Another process for trying to understand why your baby died is a review of the care that mother and baby received. This includes care during pregnancy, during labour or after birth. This is a part of standard NHS care and all baby deaths should be reviewed.  There are different types of review

  • There should be a hospital review of care for all babies who die after 22 weeks of pregnancy, regardless of what may be the cause of death. In England, Wales and Scotland this should follow a review process called the Perinatal Mortality Review Tool (PMRT)
  • If it is thought something may have gone wrong with the quality of NHS care, the hospital should carry out a Serious Incident Investigation (SII)
  • In England, an external body called the Healthcare Safety Investigation Branch (HSIB) will carry out an investigation for babies born at 37 weeks or later.

11. Coroner investigations

When a newborn dies the hospital must, by law, inform the coroner. In Northern Ireland stillbirths and neonatal deaths must be reported to the coroner.

It is not common for a coroner to open an inquest into the death of a newborn in hospital but if they do, they may ask for a post-mortem.

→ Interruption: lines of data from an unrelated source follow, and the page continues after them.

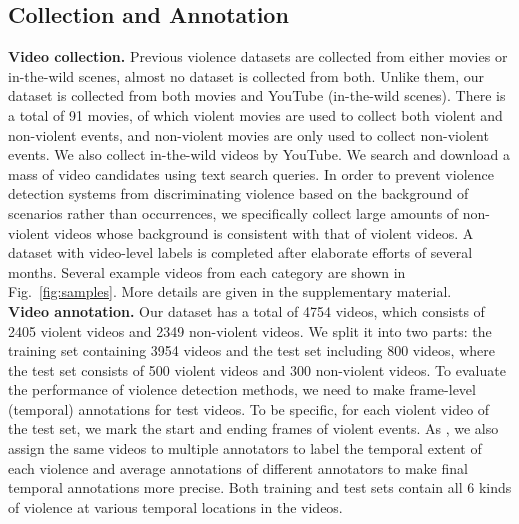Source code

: \documentclass[runningheads]{llncs}
\begin{document}
\subsection{Collection and Annotation}
\textbf{Video collection.} Previous violence datasets are collected from either movies or in-the-wild scenes, almost no dataset is collected from both. Unlike them, our dataset is collected from both movies and YouTube (in-the-wild scenes). There is a total of 91 movies, of which violent movies are used to collect both violent and non-violent events, and non-violent movies are only used to collect non-violent events. We also collect in-the-wild videos by YouTube. We search and download a mass of video candidates using text search queries. In order to prevent violence detection systems from discriminating violence based on the background of scenarios rather than occurrences, we specifically collect large amounts of non-violent videos whose background is consistent with that of violent videos. A dataset with video-level labels is completed after elaborate efforts of several months. Several example videos from each category are shown in Fig.~\ref{fig:samples}. More details are given in the supplementary material.\\
\noindent\textbf{Video annotation.} Our dataset has a total of 4754 videos, which consists of 2405 violent videos and 2349 non-violent videos. We split it into two parts: the training set containing 3954 videos and the test set including 800 videos, where the test set consists of 500 violent videos and 300 non-violent videos. To evaluate the performance of violence detection methods, we need to make frame-level (temporal) annotations for test videos. To be specific, for each violent video of the test set, we mark the start and ending frames of violent events. As \cite{sultani2018real}, we also assign the same videos to multiple annotators to label the temporal extent of each violence and average annotations of different annotators to make final temporal annotations more precise. Both training and test sets contain all 6 kinds of violence at various temporal locations in the videos.
\end{document}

If the coroner is concerned about the circumstances of the baby’s death being suspicious, they will open an investigation and then possibly an inquest, which is a fact-finding inquiry around a death. The results may not be ready for up to 12 weeks, and sometimes may take even longer than this.

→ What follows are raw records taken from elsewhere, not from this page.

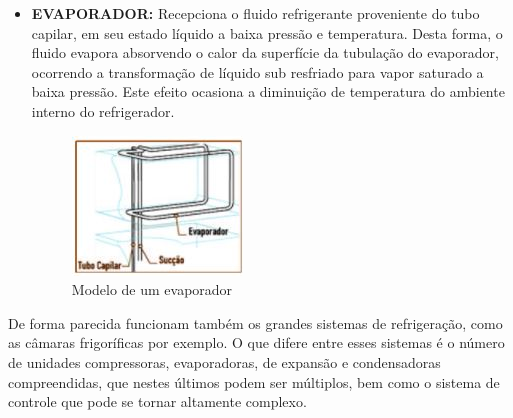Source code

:\begin{itemize}
		\item  \textbf{EVAPORADOR:} Recepciona o fluido refrigerante proveniente do tubo capilar, em seu estado líquido a baixa pressão e temperatura. Desta forma, o fluido evapora absorvendo o calor da superfície da tubulação do evaporador, ocorrendo a transformação de líquido sub resfriado para vapor saturado a baixa pressão. Este efeito ocasiona a diminuição de temperatura do ambiente interno do refrigerador.
					\begin{figure}[H]
						\begin{center}
							\includegraphics[scale=1]{figuras/Evaporador.JPG}
							\caption{Modelo de um evaporador}
						\end{center}
					\end{figure}
					
			\end{itemize}
	
		De forma parecida funcionam também os grandes sistemas de refrigeração, como as câmaras frigoríficas por exemplo. O que difere entre esses sistemas é o número de unidades compressoras, evaporadoras, de expansão e condensadoras compreendidas, que nestes últimos podem ser múltiplos, bem como o sistema de controle que pode se tornar altamente complexo.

If there is an inquest, a baby’s parents will be given the details of when and where it will take place. You may be called in as a witness, in which case you must attend. There may be healthcare professionals called in as witnesses too. You can ask any questions you have at the inquest.

Once all investigations are over, the coroner will inform the Registrar of Births and Deaths. You will then be able to have the certificates that you need to organise your baby’s funeral.

10. When is a post-mortem obligatory?

If your baby died after birth and the cause of death is not clear, the doctor looking after your baby must, by law, refer the case to a coroner (in England, Wales and Northern Ireland) or to a procurator fiscal (in Scotland). The coroner can order a post-mortem without parental consent, though this does not happen in all cases. In Northern Ireland, the coroner may also order a post-mortem when a baby has died before birth and the cause of death is uncertain.

9. Does a post-mortem examination include genetic testing?

With your consent, as part of a post-mortem examination, a piece of tissue about the size of a postage stamp or a blood sample can be taken which can then be stored and/or sent to test for conditions in your baby’s DNA, also known as genetic testing. Any samples stored can be sent for testing in the future and can help provide information for future pregnancies.

In England, Wales and Northern Ireland human tissue samples can be stored with your consent only. In Scotland, samples automatically form part of the medical record.

Genetic testing may be especially useful if your baby had a condition relating to how cells in his or her body were formed or if the doctors think that you or your partner carry a genetic disorder.

If you think you may have another baby in the future, genetic testing may be particularly useful for assessing the risk of the same thing happening again. Depending on when your baby died, genetic testing may also be able to confirm their gender.